Thursday, February 11, 2010

raclette


The busiest time of year for us, guest-wise, is during the ski season. Why pay a fortune to stay in a ski resort when you can stay with your sister/friend for free? That's what sisters/friends are for, right?  There are some weeks in winter when one set of guests is departing as the next arrives. This week a couple of friends from Courchevel were here for two days and my brother and three friends arrive today (in the midst of which I thought I was going to have to dash off to Paris to view an apartment! but that fell through at the last minute).

One of the things I like to do for dinner, which guests love, is raclette. It's a winter staple here in Savoie and very popular in mountain restaurants.

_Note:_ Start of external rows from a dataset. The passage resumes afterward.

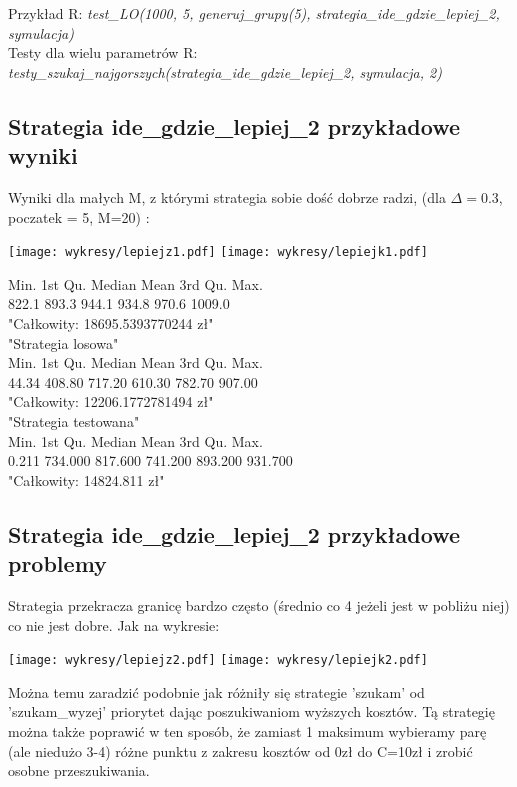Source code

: \documentclass{article}
\begin{document}
Przykład R: \textit{test\_LO(1000, 5, generuj\_grupy(5), strategia\_ide\_gdzie\_lepiej\_2, symulacja)}\\
Testy dla wielu parametrów R: \textit{testy\_szukaj\_najgorszych(strategia\_ide\_gdzie\_lepiej\_2, symulacja, 2)}\\

\subsection{Strategia ide\_gdzie\_lepiej\_2 przykładowe wyniki}
Wyniki dla małych M, z którymi strategia sobie dość dobrze radzi, (dla $\Delta = 0.3$, poczatek = 5, M=20) :
\begin{center}
\texttt{[image: wykresy/lepiejz1.pdf]}
\texttt{[image: wykresy/lepiejk1.pdf]}
\end{center}

   Min. 1st Qu.  Median    Mean 3rd Qu.    Max. \\
  822.1   893.3   944.1   934.8   970.6  1009.0 \\
"Całkowity:  18695.5393770244 zł"\\
"Strategia losowa"\\
   Min. 1st Qu.  Median    Mean 3rd Qu.    Max. \\
  44.34  408.80  717.20  610.30  782.70  907.00 \\
"Całkowity:  12206.1772781494 zł"\\
"Strategia testowana"\\
   Min. 1st Qu.  Median    Mean 3rd Qu.    Max. \\
  0.211 734.000 817.600 741.200 893.200 931.700 \\
"Całkowity:  14824.811 zł"\\

\subsection{Strategia ide\_gdzie\_lepiej\_2 przykładowe problemy}
Strategia przekracza granicę bardzo często (średnio co 4 jeżeli jest w pobliżu niej) co nie jest dobre. Jak na wykresie:
\begin{center}
\texttt{[image: wykresy/lepiejz2.pdf]}
\texttt{[image: wykresy/lepiejk2.pdf]}
\end{center}

Można temu zaradzić 
podobnie jak różniły się strategie 'szukam' od 'szukam\_wyzej' priorytet dając poszukiwaniom wyższych kosztów.
Tą strategię można także poprawić w ten sposób, że zamiast 1 maksimum wybieramy parę (ale niedużo 3-4) różne punktu z zakresu
kosztów od 0zł do C=10zł i zrobić osobne przeszukiwania.
\end{document}
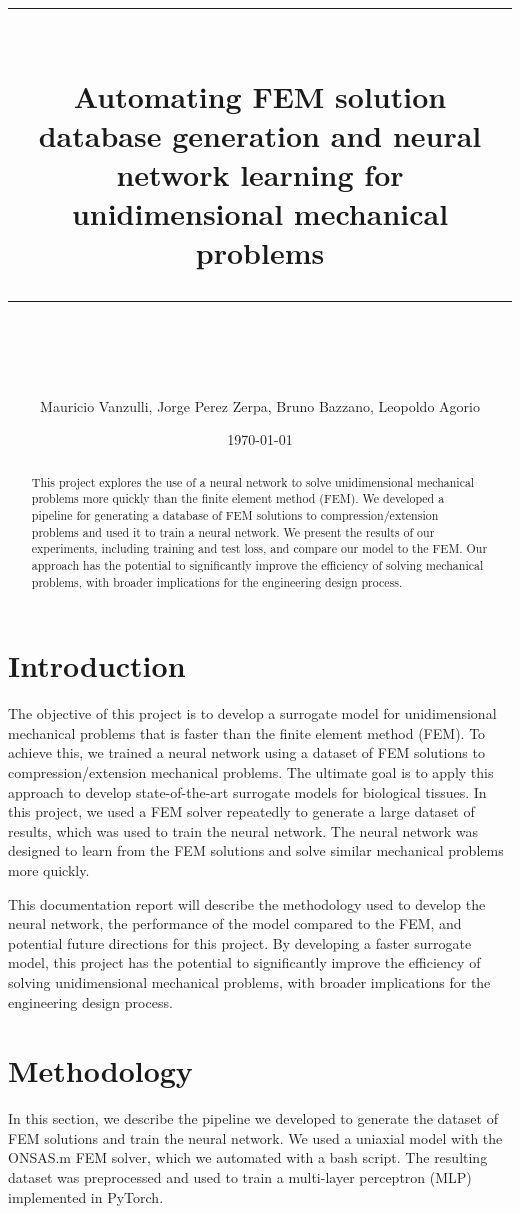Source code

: \documentclass[11pt]{scrartcl} %
\title{	
	\normalfont\normalsize
	\textsc{}\\ %
	\vspace{25pt} %
	\rule{\linewidth}{0.5pt}\\ %
	\vspace{20pt} %
	{\huge Automating FEM solution database generation and neural network learning for unidimensional mechanical problems}\\ %
	\vspace{12pt} %
	\rule{\linewidth}{2pt}\\ %
	\vspace{12pt} %
}
\author{\Large Mauricio Vanzulli, Jorge Perez Zerpa, Bruno Bazzano, Leopoldo Agorio} %
\date{\normalsize\today} %
\begin{document}
\maketitle %


\begin{abstract}
	This project explores the use of a neural network to solve unidimensional mechanical problems more quickly than the finite element method (FEM). We developed a pipeline for generating a database of FEM solutions to compression/extension problems and used it to train a neural network. We present the results of our experiments, including training and test loss, and compare our model to the FEM. Our approach has the potential to significantly improve the efficiency of solving mechanical problems, with broader implications for the engineering design process.
\end{abstract}
\section{Introduction}
The objective of this project is to develop a surrogate model for unidimensional mechanical problems that is faster than the finite element method (FEM). To achieve this, we trained a neural network using a dataset of FEM solutions to compression/extension mechanical problems. The ultimate goal is to apply this approach to develop state-of-the-art surrogate models for biological tissues. In this project, we used a FEM solver repeatedly to generate a large dataset of results, which was used to train the neural network. The neural network was designed to learn from the FEM solutions and solve similar mechanical problems more quickly.

This documentation report will describe the methodology used to develop the neural network, the performance of the model compared to the FEM, and potential future directions for this project. By developing a faster surrogate model, this project has the potential to significantly improve the efficiency of solving unidimensional mechanical problems, with broader implications for the engineering design process.

\section{Methodology}
In this section, we describe the pipeline we developed to generate the dataset of FEM solutions and train the neural network. We used a uniaxial model with the ONSAS.m FEM solver, which we automated with a bash script. The resulting dataset was preprocessed and used to train a multi-layer perceptron (MLP) implemented in PyTorch.
\end{document}
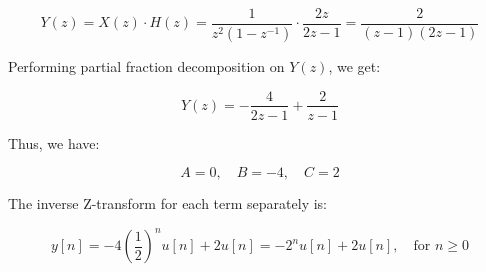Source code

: \begin{equation*}
    Y(z) = X(z) \cdot H(z) = \frac{1}{z^2(1 - z^{-1})} \cdot \frac{2z}{2z - 1} = \frac{2}{(z - 1)(2z - 1)}
\end{equation*}

Performing partial fraction decomposition on \(Y(z)\), we get:

\begin{equation*}
    Y(z) = -\frac{4}{2z - 1} + \frac{2}{z - 1}
\end{equation*}

Thus, we have:

\begin{equation*}
    A = 0, \quad B = -4, \quad C = 2
\end{equation*}

The inverse Z-transform for each term separately is:

\begin{equation*}
    y[n] = -4 \left( \frac{1}{2} \right)^n u[n] + 2u[n] = -2^n u[n] + 2u[n], \quad \text{for } n \geq 0
\end{equation*}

Raclette is essentially melted cheese (the name comes from the French verb "racler", to scrape, because of the way the melted cheese is scraped out of the pan or off the block, depending on the type of machine used) served over boiled potatoes, accompanied by assorted meats (such as ham, prosciutto, salami) and pickled onions and/or gherkins. The only cooking involved is steaming some potatoes, after which everyone just melts some cheese in their own little pan under the raclette grill. Yum.

9 comments:

Denise | Chez Danisse said...

Looks easy and fun. Now I need a raclette grill...

poppyseed said...

Oh that sounds so good today. I may try it for lunch today!

Pierce said...

Wow, that looks great! Love this post :-)

Hils said...

I would LOVE to try this! Will an ordinary cooker grill do the business?

Sarah said...

Hils, Yes. You could put the cheese on a baking tray and melt under the grill. Bon appétit.

Kathie said...

Did I miss what kind of cheese to use? Emmental, Gruyère, or some other variety of white cheese?

Banu said...

I lived in Switzerland for awhile and raclette is one of my favs! Looks great.

Sarah said...

Kathie, The cheese can be actual raclette (both the grill and the cheese are named "raclette") or any other firm cheese. Raclette cheese is a firm, ivory or pale yellow-coloured cheese made from cow's milk. It melts easily and has a mild, buttery taste. Good alternatives include Emmental, Gruyere and Swiss cheese.

Pamela Holderman said...

Oh I love raclette. First had it in Switzerland many years ago. So exciting about Paris. My son maybe there in July with a class from his school. Wish I could too. Oh well!